Helen Marie Clarke taps into her family's collective memories to tell the story of her granduncle's famous saloon P. J. Clarke's, where celebrities like Richard Harris, Frank Sinatra, Marilyn Monroe, and Jacqueline Kennedy rubbed shoulders with working-class patrons. Narrator Anne Brendle's organic performance makes great use of the clarity and warmth of her voice, and she does not resort to exaggerated tones when recounting the fascinating stories about the patrons that frequented the New York saloon.
More than just a bar history, Clarke's memoir is also the story of the Irish-American experience in New York, rendered with affection and nostalgia.
"We walked into P. J. Clarke's, I said, ‘Vinny, my usual.’ And he lined up six double vodkas." (Richard Harris)
How did a bar like P. J. Clarke’s saloon become the beloved watering hole for Frank Sinatra, Marilyn Monroe, Jacqueline Kennedy, Rocky Marciano, and Buddy Holly (not to mention the fictional Don Draper)? And what was it about their bacon cheeseburger that caused Nat King Cole to pronounce it "the Cadillac of burgers"?

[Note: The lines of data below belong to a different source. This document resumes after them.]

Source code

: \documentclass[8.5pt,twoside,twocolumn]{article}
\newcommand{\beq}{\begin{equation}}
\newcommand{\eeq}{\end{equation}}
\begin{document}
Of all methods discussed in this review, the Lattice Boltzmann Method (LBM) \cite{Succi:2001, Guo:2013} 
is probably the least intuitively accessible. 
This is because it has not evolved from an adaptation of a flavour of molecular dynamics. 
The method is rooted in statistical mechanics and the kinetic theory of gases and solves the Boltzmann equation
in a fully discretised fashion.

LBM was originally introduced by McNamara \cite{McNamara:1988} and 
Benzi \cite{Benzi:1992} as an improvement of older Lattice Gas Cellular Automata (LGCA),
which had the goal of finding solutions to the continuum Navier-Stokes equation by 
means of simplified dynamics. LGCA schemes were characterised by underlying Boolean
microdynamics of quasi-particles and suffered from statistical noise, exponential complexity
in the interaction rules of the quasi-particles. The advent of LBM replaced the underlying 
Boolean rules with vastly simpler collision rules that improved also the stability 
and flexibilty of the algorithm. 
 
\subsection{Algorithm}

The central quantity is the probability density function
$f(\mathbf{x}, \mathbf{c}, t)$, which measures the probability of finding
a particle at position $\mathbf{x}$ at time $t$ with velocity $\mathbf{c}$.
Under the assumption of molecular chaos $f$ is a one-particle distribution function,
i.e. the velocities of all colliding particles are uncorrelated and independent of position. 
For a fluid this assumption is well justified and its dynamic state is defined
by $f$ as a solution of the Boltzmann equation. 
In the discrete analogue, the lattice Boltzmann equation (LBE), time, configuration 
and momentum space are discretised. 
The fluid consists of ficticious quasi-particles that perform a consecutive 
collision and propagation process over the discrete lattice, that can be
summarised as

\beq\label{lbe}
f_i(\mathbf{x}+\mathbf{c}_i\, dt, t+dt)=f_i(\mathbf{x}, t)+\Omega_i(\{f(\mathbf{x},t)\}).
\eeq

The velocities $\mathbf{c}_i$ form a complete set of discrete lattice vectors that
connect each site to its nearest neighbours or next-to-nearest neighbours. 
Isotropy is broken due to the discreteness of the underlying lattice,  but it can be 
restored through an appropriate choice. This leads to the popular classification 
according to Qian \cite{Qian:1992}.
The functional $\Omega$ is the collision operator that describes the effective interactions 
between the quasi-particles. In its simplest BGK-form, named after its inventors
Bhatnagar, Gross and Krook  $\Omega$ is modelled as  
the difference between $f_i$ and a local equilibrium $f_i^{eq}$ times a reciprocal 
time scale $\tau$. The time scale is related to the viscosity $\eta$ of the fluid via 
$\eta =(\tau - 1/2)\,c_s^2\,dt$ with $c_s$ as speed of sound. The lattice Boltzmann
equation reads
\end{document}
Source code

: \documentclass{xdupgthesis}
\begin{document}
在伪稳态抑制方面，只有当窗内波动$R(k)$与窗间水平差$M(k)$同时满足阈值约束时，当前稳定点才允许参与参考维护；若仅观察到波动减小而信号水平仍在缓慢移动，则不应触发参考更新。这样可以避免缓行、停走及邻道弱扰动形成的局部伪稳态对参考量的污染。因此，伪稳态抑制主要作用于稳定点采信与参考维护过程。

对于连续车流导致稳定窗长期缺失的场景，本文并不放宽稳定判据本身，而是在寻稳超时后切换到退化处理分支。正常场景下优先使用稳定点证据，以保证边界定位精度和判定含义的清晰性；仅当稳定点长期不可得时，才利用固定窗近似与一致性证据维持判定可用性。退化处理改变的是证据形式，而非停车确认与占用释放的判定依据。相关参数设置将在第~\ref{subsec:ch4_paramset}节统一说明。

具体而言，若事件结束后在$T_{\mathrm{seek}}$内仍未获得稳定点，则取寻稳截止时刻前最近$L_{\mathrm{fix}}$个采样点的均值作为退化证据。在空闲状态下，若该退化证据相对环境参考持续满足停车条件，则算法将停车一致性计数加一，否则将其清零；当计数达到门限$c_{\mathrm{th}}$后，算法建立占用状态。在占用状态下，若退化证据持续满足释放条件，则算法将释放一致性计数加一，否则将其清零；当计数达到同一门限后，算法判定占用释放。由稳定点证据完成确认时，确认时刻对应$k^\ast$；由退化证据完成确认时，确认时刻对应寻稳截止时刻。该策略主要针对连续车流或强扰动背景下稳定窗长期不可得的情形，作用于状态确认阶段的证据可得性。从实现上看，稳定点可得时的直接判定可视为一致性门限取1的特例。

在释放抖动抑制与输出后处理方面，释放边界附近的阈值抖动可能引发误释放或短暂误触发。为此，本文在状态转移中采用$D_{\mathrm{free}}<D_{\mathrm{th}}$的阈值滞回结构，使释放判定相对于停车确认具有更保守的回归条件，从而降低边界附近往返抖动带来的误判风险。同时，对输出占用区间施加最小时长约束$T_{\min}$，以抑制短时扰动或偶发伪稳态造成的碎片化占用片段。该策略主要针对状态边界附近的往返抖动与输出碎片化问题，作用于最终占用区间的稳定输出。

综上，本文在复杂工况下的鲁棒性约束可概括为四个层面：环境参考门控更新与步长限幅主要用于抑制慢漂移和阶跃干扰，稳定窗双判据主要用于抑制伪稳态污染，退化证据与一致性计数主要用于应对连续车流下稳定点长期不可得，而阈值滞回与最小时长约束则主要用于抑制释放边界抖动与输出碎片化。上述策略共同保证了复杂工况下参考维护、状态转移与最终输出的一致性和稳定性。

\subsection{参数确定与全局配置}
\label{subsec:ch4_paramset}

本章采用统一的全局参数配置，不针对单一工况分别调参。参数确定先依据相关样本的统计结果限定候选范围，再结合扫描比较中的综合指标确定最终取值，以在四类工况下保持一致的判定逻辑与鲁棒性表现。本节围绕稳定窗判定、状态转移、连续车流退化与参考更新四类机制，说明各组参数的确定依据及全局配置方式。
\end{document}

Established in 1884 and bought in l904 by Patrick "Paddy" Joseph Clarke, this Irish saloon in a beautiful Victorian building on the corner of Third Avenue and 55th Street has captivated generations of New Yorkers - from the working class to entertainers, athletes, business executives, and members of high society. Here, finally, is the story of this famed saloon. Learn more about the bar where:
- Ernest Borgnine and Ethel Merman announced their impending nuptials to an astonished crowd
- Johnny Mercer penned "One for My Baby (and One More for the Road)" on a napkin while sitting at the bar
- Frank Sinatra was the "owner" of table 20
Over P. J. Clarke’s Bar is at once a nostalgic look back at one of New York City’s most famous landmark saloons (in an age when they are quickly disappearing) and an eloquent memoir by the former owner’s grandniece, which details in sharp relief the excitement of days gone by - when as a young girl she entered through the "ladies" entrance and watched bartenders handing buckets of beer to thirsty customers on the sidewalk through the "to go" window.